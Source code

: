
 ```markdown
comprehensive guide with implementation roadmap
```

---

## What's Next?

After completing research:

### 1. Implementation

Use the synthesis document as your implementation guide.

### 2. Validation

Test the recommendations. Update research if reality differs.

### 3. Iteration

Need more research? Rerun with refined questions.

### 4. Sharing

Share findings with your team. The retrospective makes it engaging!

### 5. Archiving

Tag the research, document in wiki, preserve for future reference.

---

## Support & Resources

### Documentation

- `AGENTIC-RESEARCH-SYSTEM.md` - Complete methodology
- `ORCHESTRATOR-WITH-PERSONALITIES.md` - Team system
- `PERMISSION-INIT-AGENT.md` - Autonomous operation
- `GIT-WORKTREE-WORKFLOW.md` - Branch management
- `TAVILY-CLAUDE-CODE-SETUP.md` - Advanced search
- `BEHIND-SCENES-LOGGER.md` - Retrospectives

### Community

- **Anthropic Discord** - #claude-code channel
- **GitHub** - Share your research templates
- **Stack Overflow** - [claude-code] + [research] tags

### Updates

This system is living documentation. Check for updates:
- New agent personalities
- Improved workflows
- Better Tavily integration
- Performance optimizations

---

(TASK DESCRIPTION) Retype exactly the lines of the data above that fall between the line with "Share findings with" and the line with "- Improved workflows", inclusive, and add nothing.

(PROBLEM SOLUTION)
Share findings with your team. The retrospective makes it engaging!

### 5. Archiving

Tag the research, document in wiki, preserve for future reference.

---

## Support & Resources

### Documentation

- `AGENTIC-RESEARCH-SYSTEM.md` - Complete methodology
- `ORCHESTRATOR-WITH-PERSONALITIES.md` - Team system
- `PERMISSION-INIT-AGENT.md` - Autonomous operation
- `GIT-WORKTREE-WORKFLOW.md` - Branch management
- `TAVILY-CLAUDE-CODE-SETUP.md` - Advanced search
- `BEHIND-SCENES-LOGGER.md` - Retrospectives

### Community

- **Anthropic Discord** - #claude-code channel
- **GitHub** - Share your research templates
- **Stack Overflow** - [claude-code] + [research] tags

### Updates

This system is living documentation. Check for updates:
- New agent personalities
- Improved workflows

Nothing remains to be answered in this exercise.